Configure Data Collection
Danger
This documentation applies to a deprecated product. Chef Automate includes newer out-of-the-box compliance profiles, an improved compliance scanner with total cloud scanning functionality, better visualizations, role-based access control and many other features. Chef Automate is included as part of the Workflow license agreement and is available via subscription.
Automatic Node Run Data Collection with Chef Infra Server
Note
Nodes can send their run data to Chef Automate through the Chef Infra Server automatically.
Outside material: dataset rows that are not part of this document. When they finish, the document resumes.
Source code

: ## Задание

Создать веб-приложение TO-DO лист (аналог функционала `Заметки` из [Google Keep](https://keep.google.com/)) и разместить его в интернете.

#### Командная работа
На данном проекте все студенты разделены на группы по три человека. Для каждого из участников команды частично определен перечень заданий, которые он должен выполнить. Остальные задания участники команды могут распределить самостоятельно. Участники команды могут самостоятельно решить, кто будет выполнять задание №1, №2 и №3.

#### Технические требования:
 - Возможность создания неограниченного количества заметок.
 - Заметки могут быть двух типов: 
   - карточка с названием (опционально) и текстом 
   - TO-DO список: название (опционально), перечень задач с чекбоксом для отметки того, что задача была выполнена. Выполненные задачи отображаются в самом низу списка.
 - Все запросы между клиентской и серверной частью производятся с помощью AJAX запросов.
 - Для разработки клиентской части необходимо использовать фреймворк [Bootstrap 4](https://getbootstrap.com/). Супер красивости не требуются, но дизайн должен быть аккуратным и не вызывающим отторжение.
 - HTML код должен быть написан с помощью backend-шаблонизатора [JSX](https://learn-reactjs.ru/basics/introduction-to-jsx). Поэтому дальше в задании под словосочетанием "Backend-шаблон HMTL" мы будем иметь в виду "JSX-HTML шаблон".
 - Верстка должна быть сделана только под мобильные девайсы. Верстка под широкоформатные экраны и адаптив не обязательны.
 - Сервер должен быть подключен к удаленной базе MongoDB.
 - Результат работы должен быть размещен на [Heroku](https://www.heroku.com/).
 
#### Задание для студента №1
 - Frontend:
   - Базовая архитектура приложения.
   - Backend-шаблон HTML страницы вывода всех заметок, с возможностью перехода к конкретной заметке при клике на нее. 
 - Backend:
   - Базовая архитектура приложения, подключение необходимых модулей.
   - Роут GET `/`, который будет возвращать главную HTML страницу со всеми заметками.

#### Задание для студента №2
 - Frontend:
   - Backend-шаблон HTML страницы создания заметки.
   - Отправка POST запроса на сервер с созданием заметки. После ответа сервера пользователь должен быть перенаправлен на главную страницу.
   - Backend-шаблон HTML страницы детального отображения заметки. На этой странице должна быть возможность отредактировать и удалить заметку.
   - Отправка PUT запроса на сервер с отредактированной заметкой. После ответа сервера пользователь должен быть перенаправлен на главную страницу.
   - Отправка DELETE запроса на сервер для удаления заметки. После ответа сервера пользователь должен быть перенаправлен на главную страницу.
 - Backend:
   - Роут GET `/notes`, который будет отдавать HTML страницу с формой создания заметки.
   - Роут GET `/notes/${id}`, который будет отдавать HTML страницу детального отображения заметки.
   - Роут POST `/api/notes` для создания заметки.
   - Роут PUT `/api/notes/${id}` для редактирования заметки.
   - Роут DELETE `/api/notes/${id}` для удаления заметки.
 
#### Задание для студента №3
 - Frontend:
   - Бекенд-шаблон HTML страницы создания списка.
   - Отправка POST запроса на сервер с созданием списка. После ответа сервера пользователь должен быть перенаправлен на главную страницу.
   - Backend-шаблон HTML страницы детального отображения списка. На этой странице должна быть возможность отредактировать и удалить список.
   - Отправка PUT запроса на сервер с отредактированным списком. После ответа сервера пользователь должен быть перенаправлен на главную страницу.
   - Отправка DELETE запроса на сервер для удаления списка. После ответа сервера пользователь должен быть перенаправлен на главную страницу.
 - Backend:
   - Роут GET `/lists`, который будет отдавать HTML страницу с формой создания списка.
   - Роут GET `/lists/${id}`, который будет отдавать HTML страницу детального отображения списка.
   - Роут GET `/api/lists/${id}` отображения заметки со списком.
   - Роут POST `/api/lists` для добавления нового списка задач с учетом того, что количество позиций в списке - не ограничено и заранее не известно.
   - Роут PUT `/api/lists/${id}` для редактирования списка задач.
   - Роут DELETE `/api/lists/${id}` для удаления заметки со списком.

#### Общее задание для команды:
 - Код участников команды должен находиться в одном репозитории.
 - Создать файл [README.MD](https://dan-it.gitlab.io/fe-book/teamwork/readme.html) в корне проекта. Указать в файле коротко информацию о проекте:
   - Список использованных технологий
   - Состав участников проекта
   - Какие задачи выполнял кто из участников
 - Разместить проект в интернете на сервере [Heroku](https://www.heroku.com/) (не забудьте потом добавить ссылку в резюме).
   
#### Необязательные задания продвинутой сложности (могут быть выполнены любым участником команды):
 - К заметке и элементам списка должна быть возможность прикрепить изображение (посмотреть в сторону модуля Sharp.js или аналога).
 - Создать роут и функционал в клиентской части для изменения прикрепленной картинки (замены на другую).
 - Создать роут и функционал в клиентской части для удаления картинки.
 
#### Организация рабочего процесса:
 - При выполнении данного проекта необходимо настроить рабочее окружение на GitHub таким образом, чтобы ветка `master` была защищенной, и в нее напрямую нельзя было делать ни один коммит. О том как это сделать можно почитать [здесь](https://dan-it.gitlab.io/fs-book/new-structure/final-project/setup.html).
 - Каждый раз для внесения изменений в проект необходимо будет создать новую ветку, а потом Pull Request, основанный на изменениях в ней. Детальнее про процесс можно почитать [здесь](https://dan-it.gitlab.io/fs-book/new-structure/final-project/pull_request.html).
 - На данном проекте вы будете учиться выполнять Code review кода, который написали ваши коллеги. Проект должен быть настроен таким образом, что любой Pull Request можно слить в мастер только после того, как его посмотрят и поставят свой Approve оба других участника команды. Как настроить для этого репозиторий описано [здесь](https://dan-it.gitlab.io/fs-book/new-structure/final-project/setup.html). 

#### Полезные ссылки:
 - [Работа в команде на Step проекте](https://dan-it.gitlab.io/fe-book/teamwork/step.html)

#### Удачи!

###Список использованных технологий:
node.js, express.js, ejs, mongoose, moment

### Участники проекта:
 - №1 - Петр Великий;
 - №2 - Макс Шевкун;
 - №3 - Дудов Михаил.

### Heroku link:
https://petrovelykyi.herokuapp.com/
To enable this functionality, you must perform the following steps:
- Configure a Data Collector token in Chef Automate
- Configure your Chef Infra Server to point to Chef Automate
Multiple Chef Servers can send data to a single Chef Automate server.
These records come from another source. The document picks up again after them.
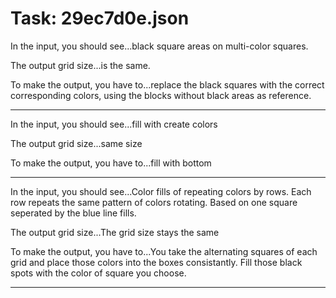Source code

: # Task: 29ec7d0e.json

In the input, you should see...black square areas on multi-color squares.

The output grid size...is the same.

To make the output, you have to...replace the black squares with the correct corresponding colors, using the blocks without black areas as reference.

---

In the input, you should see...fill with create colors

The output grid size...same size

To make the output, you have to...fill with bottom

---

In the input, you should see...Color fills of repeating colors by rows. Each row repeats the same pattern of colors rotating. Based on one square seperated by the blue line fills.

The output grid size...The grid size stays the same

To make the output, you have to...You take the alternating squares of each grid and place those colors into the boxes consistantly. Fill those black spots with the color of square you choose.

---

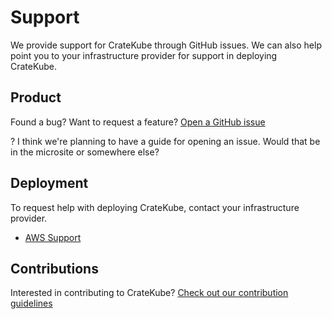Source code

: # Support

We provide support for CrateKube through GitHub issues. We can also help point you to your infrastructure provider for support in deploying CrateKube. 

## Product

Found a bug? Want to request a feature? [Open a GitHub issue]()

 ? I think we're planning to have a guide for opening an issue. Would that be in the microsite or somewhere else? 

## Deployment

To request help with deploying CrateKube, contact your infrastructure provider. 

* [AWS Support](https://aws.amazon.com/contact-us/)

## Contributions

Interested in contributing to CrateKube? [Check out our contribution guidelines](contribution.md)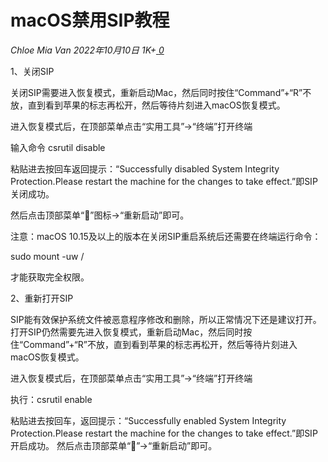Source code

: # macOS禁用SIP教程

 *Chloe Mia Van*  *2022年10月10日* *1K+*[ *0*](https://www.macyy.cn/blogs/archives/746#respond)

1、关闭SIP

关闭SIP需要进入恢复模式，重新启动Mac，然后同时按住“Command”+“R”不放，直到看到苹果的标志再松开，然后等待片刻进入macOS恢复模式。

进入恢复模式后，在顶部菜单点击“实用工具”→“终端”打开终端

输入命令 csrutil disable

粘贴进去按回车返回提示：“Successfully disabled System Integrity Protection.Please restart the machine for the changes to take effect.”即SIP关闭成功。

然后点击顶部菜单“”图标→“重新启动”即可。

注意：macOS 10.15及以上的版本在关闭SIP重启系统后还需要在终端运行命令：

sudo mount -uw /

才能获取完全权限。

2、重新打开SIP

SIP能有效保护系统文件被恶意程序修改和删除，所以正常情况下还是建议打开。打开SIP仍然需要先进入恢复模式，重新启动Mac，然后同时按住“Command”+“R”不放，直到看到苹果的标志再松开，然后等待片刻进入macOS恢复模式。

进入恢复模式后，在顶部菜单点击“实用工具”→“终端”打开终端

执行：csrutil enable

粘贴进去按回车，返回提示：“Successfully enabled System Integrity Protection.Please restart the machine for the changes to take effect.”即SIP开启成功。
然后点击顶部菜单“”→“重新启动”即可。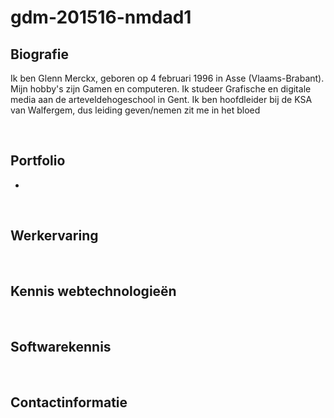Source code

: # gdm-201516-nmdad1
<h2>Biografie</h2>
<p>Ik ben Glenn Merckx, geboren op 4 februari 1996 in Asse (Vlaams-Brabant). 
Mijn hobby's zijn Gamen en computeren. 
Ik studeer Grafische en digitale media aan de arteveldehogeschool in Gent.
Ik ben hoofdleider bij de KSA van Walfergem, dus leiding geven/nemen zit me in het bloed</p></br>
<h2>Portfolio</h2>
  <ul>
    <li></li>
  </ul>
</br>
<h2>Werkervaring</h2></br>
<h2>Kennis webtechnologieën</h2></br>
<h2>Softwarekennis</h2></br>
<h2>Contactinformatie</h2></br>
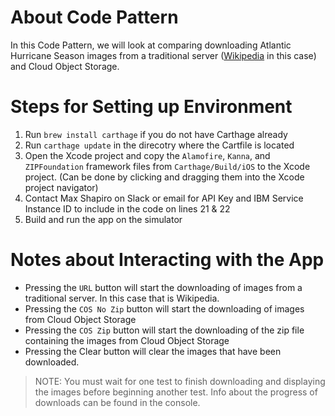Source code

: # About Code Pattern
In this Code Pattern, we will look at comparing downloading Atlantic Hurricane Season images from a traditional server ([Wikipedia](https://en.wikipedia.org/wiki/Atlantic_hurricane_season ) in this case) and Cloud Object Storage.

# Steps for Setting up Environment

1. Run `brew install carthage` if you do not have Carthage already
2. Run `carthage update` in the direcotry where the Cartfile is located
3. Open the Xcode project and copy the 	`Alamofire`, `Kanna`, and `ZIPFoundation` framework files from `Carthage/Build/iOS` to the Xcode project. (Can be done by clicking and dragging them into the Xcode project navigator)
4. Contact Max Shapiro on Slack or email for API Key and IBM Service Instance ID to include in the code on lines 21 & 22
4. Build and run the app on the simulator

# Notes about Interacting with the App
* Pressing the `URL` button will start the downloading of images from a traditional server. In this case that is Wikipedia.
* Pressing the `COS No Zip` button will start the downloading of images from Cloud Object Storage
* Pressing the `COS Zip` button will start the downloading of the zip file containing the images from Cloud Object Storage
* Pressing the Clear button will clear the images that have been downloaded.
> NOTE: You must wait for one test to finish downloading and displaying the images before beginning another test. Info about the progress of downloads can be found in the console.
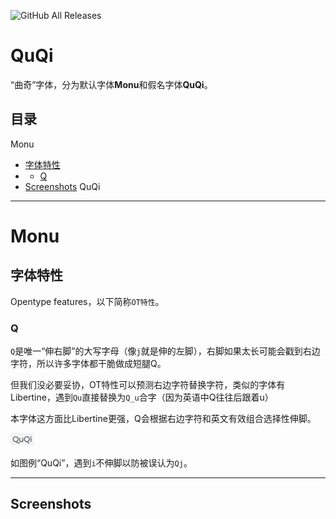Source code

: ![GitHub All Releases](https://img.shields.io/github/downloads/MY1L/QuQi/total)

# QuQi
“曲奇”字体，分为默认字体**Monu**和假名字体**QuQi**。

## 目录
Monu
* [字体特性](#字体特性)
* * [Q](#Q)
* [Screenshots](#Screenshots)
QuQi

***
# Monu
## 字体特性
Opentype features，以下简称`OT特性`。
### Q
`Q`是唯一“伸右脚”的大写字母（像`j`就是伸的左脚），右脚如果太长可能会戳到右边字符，所以许多字体都干脆做成短腿Q。

但我们没必要妥协，OT特性可以预测右边字符替换字符，类似的字体有Libertine，遇到`Qu`直接替换为`Q_u`合字（因为英语中Q往往后跟着u）

本字体这方面比Libertine更强，Q会根据右边字符和英文有效组合选择性伸脚。

![shot-QuQi](/_img/shot-QuQi.png)

如图例“QuQi”，遇到`i`不伸脚以防被误认为`Qj`。

***
## Screenshots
Step 1: Configure a Data Collector token in Chef Automate
All messages sent to Chef Automate are performed over HTTP and are authenticated with a pre-shared key called a token
. Every Chef Automate installation configures a token by default, but we strongly recommend that you create your own.
Note
To set your own token, add the following to your /etc/delivery/delivery.rb
file:
data_collector['token'] = 'sometokenvalue'
# Save and close the file
To apply the changes, run:
sudo automate-ctl reconfigure
If you do not configure a token, the default token value is: 93a49a4f2482c64126f7b6015e6b0f30284287ee4054ff8807fb63d9cbd1c506
Step 2: Configure your Chef Infra Server to point to Chef Automate
In addition to forwarding Chef run data to Automate, Chef Infra Server will send messages to Chef Automate whenever an action is taken on a Chef Infra Server object, such as when a cookbook is uploaded to the Chef Infra Server or when a user edits a role.
Warning
/etc/chef/client.rb
or using the Chef Infra Client cookbook to keep the data sent to your Automate system to a minimum. This improves search performance and reduces disk space requirements.ohai.disabled_plugins = [ :Passwd, :Sessions ]
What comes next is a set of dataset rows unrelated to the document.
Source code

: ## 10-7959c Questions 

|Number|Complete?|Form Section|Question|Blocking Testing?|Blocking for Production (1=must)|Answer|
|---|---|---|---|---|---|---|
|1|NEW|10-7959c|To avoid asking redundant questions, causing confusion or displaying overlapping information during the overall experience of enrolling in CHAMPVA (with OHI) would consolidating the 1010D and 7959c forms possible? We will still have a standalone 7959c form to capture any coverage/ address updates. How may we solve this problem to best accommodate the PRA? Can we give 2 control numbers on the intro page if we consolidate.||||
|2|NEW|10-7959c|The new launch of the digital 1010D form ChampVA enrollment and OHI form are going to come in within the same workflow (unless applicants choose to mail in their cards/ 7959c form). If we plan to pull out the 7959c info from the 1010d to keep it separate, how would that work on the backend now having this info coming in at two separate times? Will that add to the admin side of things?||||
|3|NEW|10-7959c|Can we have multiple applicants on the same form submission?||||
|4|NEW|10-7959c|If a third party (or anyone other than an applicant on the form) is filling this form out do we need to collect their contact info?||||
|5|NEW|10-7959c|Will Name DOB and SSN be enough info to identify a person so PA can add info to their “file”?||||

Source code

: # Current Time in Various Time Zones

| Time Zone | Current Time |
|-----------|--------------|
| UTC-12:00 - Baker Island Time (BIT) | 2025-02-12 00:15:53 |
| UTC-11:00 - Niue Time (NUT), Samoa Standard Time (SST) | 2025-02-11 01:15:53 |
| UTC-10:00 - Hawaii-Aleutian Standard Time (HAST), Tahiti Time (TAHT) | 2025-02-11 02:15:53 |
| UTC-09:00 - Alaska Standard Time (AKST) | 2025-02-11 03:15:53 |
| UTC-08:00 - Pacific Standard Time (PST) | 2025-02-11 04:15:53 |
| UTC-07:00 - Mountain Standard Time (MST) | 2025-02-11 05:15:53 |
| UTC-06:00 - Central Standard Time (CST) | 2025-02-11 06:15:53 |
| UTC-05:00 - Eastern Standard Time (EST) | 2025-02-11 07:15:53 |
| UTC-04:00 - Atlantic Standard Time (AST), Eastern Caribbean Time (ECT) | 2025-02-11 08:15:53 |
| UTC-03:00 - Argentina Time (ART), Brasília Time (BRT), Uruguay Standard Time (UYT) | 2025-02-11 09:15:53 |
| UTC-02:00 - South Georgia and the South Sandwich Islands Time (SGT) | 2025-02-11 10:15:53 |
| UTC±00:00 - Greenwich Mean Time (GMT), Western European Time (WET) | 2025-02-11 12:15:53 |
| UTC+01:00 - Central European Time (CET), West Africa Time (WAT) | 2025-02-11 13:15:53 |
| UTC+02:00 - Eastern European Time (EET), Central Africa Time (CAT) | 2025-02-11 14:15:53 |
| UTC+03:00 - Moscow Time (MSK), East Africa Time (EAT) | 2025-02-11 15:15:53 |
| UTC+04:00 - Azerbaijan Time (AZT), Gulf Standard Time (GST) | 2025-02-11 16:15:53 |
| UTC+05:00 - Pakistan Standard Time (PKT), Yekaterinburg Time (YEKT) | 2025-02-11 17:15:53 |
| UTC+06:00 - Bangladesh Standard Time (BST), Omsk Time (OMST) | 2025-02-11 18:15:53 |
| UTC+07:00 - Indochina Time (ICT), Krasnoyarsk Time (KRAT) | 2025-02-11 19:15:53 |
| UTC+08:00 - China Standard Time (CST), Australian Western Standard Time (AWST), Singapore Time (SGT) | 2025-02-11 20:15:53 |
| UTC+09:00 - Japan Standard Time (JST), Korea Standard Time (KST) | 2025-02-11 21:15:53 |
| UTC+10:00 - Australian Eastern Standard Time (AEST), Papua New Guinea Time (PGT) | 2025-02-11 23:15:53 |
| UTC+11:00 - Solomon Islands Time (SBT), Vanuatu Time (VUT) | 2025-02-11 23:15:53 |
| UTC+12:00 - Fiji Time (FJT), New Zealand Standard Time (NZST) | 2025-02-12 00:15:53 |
Setting up data collection on Chef Server versions 12.14 and higher
Channel the token setting through the veil secrets library because the token is considered a secret, and cannot appear in /etc/opscode/chef-server.rb
:
sudo chef-server-ctl set-secret data_collector token 'TOKEN'
sudo chef-server-ctl restart nginx
sudo chef-server-ctl restart opscode-erchef
Then add the following setting to /etc/opscode/chef-server.rb
on the Chef Infra Server:
data_collector['root_url'] = 'https://my-automate-server.mycompany.com/data-collector/v0/'
# Add for compliance scanning
profiles['root_url'] = 'https://my-automate-server.mycompany.com'
# Save and close the file
To apply the changes, run:
chef-server-ctl reconfigure
where my-automate-server.mycompany.com
is the fully-qualified domain name of your Chef Automate server.
Setting up data collection on Chef Server versions 12.13 and lower
On versions 12.13 and prior, simply add the 'root_url'
and token
values in /etc/opscode/chef-server.rb
:
data_collector['root_url'] = 'https://my-automate-server.mycompany.com/data-collector/v0/'
data_collector['token'] = 'TOKEN'
# Add for compliance scanning
profiles['root_url'] = 'https://my-automate-server.mycompany.com'
# Save and close the file
To apply the changes, run:
chef-server-ctl reconfigure
where my-automate-server.mycompany.com
is the fully-qualified domain name of your Chef Automate server, and TOKEN
is either the default value or the token value you configured in the prior section.
Additional options
Option | Description | Default |
---|---|---|
data_collector['timeout'] |
Timeout in milliseconds to abort an attempt to send a message to the Chef Automate server. | Default: 30000 . |
data_collector['http_init_count'] |
Number of Chef Automate HTTP workers Chef Infra Server should start. | Default: 25 . |
data_collector['http_max_count'] |
Maximum number of Chef Automate HTTP workers Chef Infra Server should allow to exist at any time. | Default: 100 . |
data_collector['http_max_age'] |
Maximum age a Chef Automate HTTP worker should be allowed to live, specified as an Erlang tuple. | Default: {70, sec} . |
data_collector['http_cull_interval'] |
How often Chef Infra Server should cull aged-out Chef Automate HTTP workers that have exceeded their http_max_age , specified as an Erlang tuple. |
Default: {1, min} . |
data_collector['http_max_connection_duration'] |
Maximum duration an HTTP connection is allowed to exist before it is terminated, specified as an Erlang tuple. | Default: {70, sec} . |
Use an external Elasticsearch cluster (optional)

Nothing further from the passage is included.